Apparently you don't understand the definition of "violence" either. Unfortunately the word has been so abused that the dictionary now has totally wrong definitions in it.
>Our forefathers would have revolted over much, much less than we put up with today.
This much I agree with. I don't think they would tolerate income tax or gun laws. As for health insurance I think they'd just say, nobody is forcing you to buy it, so you don't get to just go on a murder spree as revenge against the industry.
Friend, I'm not going to use the literally lowest common denominator dictionary.com as a source of the distinction between the concepts of morality and ethics. This is the definition of cherry-picking on your part. There are centuries of philosophical literature on the subject. Google "morality vs ethics" and actually spending some time to understand what you're talking about.

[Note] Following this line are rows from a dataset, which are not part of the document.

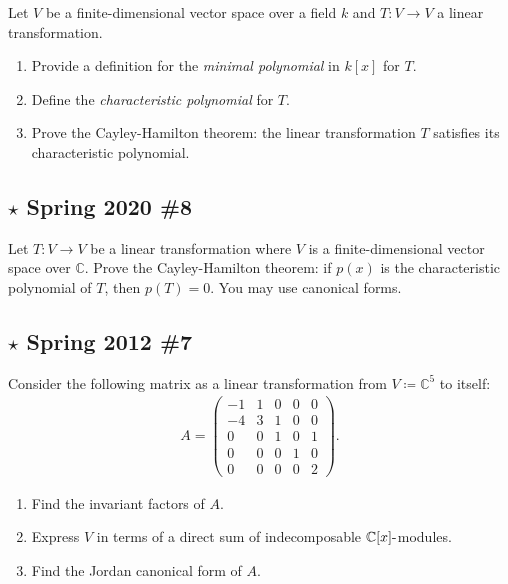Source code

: Let \(V\) be a finite-dimensional vector space over a field \(k\) and
\(T:V\to V\) a linear transformation.

\begin{enumerate}
\def\labelenumi{\alph{enumi}.}
\item
  Provide a definition for the \emph{minimal polynomial} in \(k[x]\) for
  \(T\).
\item
  Define the \emph{characteristic polynomial} for \(T\).
\item
  Prove the Cayley-Hamilton theorem: the linear transformation \(T\)
  satisfies its characteristic polynomial.
\end{enumerate}

\hypertarget{star-spring-2020-8}{%
\subsection{\texorpdfstring{\(\star\) Spring 2020
\#8}{\textbackslash star Spring 2020 \#8}}\label{star-spring-2020-8}}

Let \(T:V\to V\) be a linear transformation where \(V\) is a
finite-dimensional vector space over \({\mathbb{C}}\). Prove the
Cayley-Hamilton theorem: if \(p(x)\) is the characteristic polynomial of
\(T\), then \(p(T) = 0\). You may use canonical forms.

\hypertarget{star-spring-2012-7}{%
\subsection{\texorpdfstring{\(\star\) Spring 2012
\#7}{\textbackslash star Spring 2012 \#7}}\label{star-spring-2012-7}}

Consider the following matrix as a linear transformation from
\(V\coloneqq{\mathbb{C}}^5\) to itself:
\begin{align*}
A=\left(\begin{array}{ccccc}
-1 & 1 & 0 & 0 & 0 \\
-4 & 3 & 1 & 0 & 0 \\
0 & 0 & 1 & 0 & 1 \\
0 & 0 & 0 & 1 & 0 \\
0 & 0 & 0 & 0 & 2
\end{array}\right)
.\end{align*}

\begin{enumerate}
\def\labelenumi{\alph{enumi}.}
\item
  Find the invariant factors of \(A\).
\item
  Express \(V\) in terms of a direct sum of indecomposable
  \({\mathbb{C}}[x]{\hbox{-}}\)modules.
\item
  Find the Jordan canonical form of \(A\).
\end{enumerate}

> Try learning what a straw man is before using the expression
No, my argument was not a straw man. It is literally the basis for the original discussion, but you can't seem to comprehend that.
Now you're just sarcastically parroting back things that were said to you. This is just immature, you're arguing in bad faith and becoming increasingly vitriolic, so this conversation is over. Please review HN guidelines, and learn to argue in good faith and without a bad attitude.

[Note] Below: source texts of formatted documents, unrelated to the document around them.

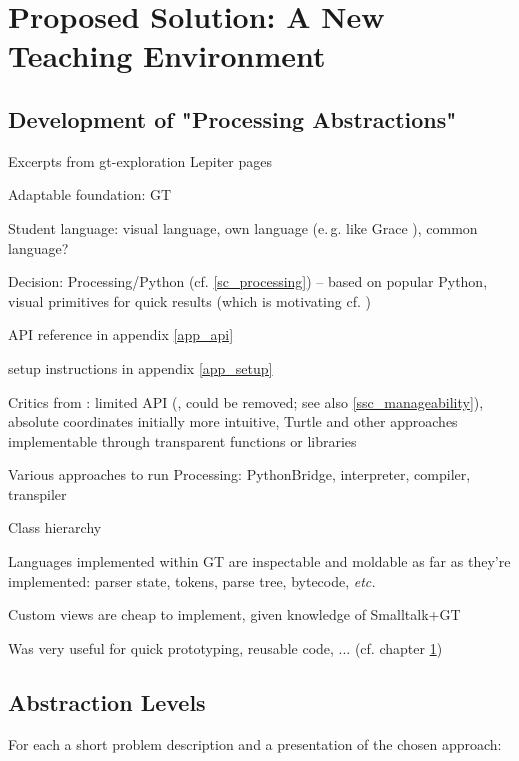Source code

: 
\chapter{Proposed Solution: A New Teaching Environment} \label{ch_pa}

\section{Development of "Processing Abstractions"}
Excerpts from gt-exploration Lepiter pages

\begin{todo}
\item Adaptable foundation: GT
\item Student language: visual language, own language (e.\,g. like Grace \cite{Bla18}), common language?
\item Decision: Processing/Python (cf. \ref{sc_processing}) -- based on popular Python, visual primitives for quick results (which is motivating cf. \cite{Chi23})
\item API reference in appendix \ref{app_api}
\item setup instructions in appendix \ref{app_setup}
\item Critics from \cite{Chi23}: limited API (,  could be removed; see also \ref{ssc_manageability}), absolute coordinates initially more intuitive, Turtle and other approaches implementable through transparent functions or libraries
\item Various approaches to run Processing: PythonBridge, interpreter, compiler, transpiler
\item Class hierarchy
\end{todo}

\begin{todo}
\item Languages implemented within GT are inspectable and moldable as far as they're implemented: parser state, tokens, parse tree, bytecode, \emph{etc.}
\item Custom views are cheap to implement, given knowledge of Smalltalk+GT
\item Was very useful for quick prototyping, reusable code, ... (cf. chapter \ref{ch_pa})
\end{todo}


\section{Abstraction Levels}
For each a short problem description and a presentation of the chosen approach:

I don't believe you were here arguing in good faith either. If you are then you at minimum don't understand what a straw man is, and accused me of having constructed one while doing the exact same (the Fallacy Fallacy plus a factual error). How ironic is it that you, someone arguing that someone who followed the law (specifically our laws) can be overwhelmingly immoral to the point of deserving to be murdered, is going to lecture me now about the art of civil conversation and the rules of the site. I think you knew deep down how ridiculous your premise is and refused to let it go. All of your pedantic red herrings are not going anywhere with me. I hope you reflect on the real topic of conversation and think about how your family would feel if you were murdered because one of your products made someone's life somewhat worse.
"I submit that an individual who breaks a law that conscience tells him is
unjust, and willingly accepts the penalty by staying in jail to arouse the conscience of
the community over its injustice, is in reality expressing the very highest respect for the
law."
- Martin Luther King, Jr.
This quote is painted onto one of my lockboxes and I have read and internalized it daily for over a decade now. Such a powerful sentiment, and I wholly agree. In my pursuit of accountability of law, I have come to understand just how much I respect the importance of law, as an anarchist.
Thank you for the kind words. Adding them to the pile of inspiration to finally start blogging. I'll be on the lookout for your account. Currently my bluesky feed is garbage and I need to train the algorithm.
The CEO was minding his own businesss, putting his head down and getting busy to use the SOTA AI and other technologies to dslover the most efficient way to decline healthcare for people paying for it. Sure, some fraud was prevented, at the cost of denying service for people in legitimate need, surely causing premature death in some cases. He might only wanted to make the line go up, but that does not relieve him of his responsibility.
This is simply not true. Denying claims does NOT increase insurance company profits, it actually DECREASES it. Read this thread I posted: https://news.ycombinator.com/item?id=42642405
Maybe he just bought into the AI hype as so many other business leaders are. Any kind of fraud prevention method is going to have false positives and associated costs, and in health insurance it can cost lives. But not handling fraud also costs lives by making insurance more expensive. If people just trying to do their best to manage a business and its customers are murdered over honest mistakes then nobody is going to want to run such a system. The fact it's an insurance company is not relevant. A government-run system could involve the same kind of mistakes.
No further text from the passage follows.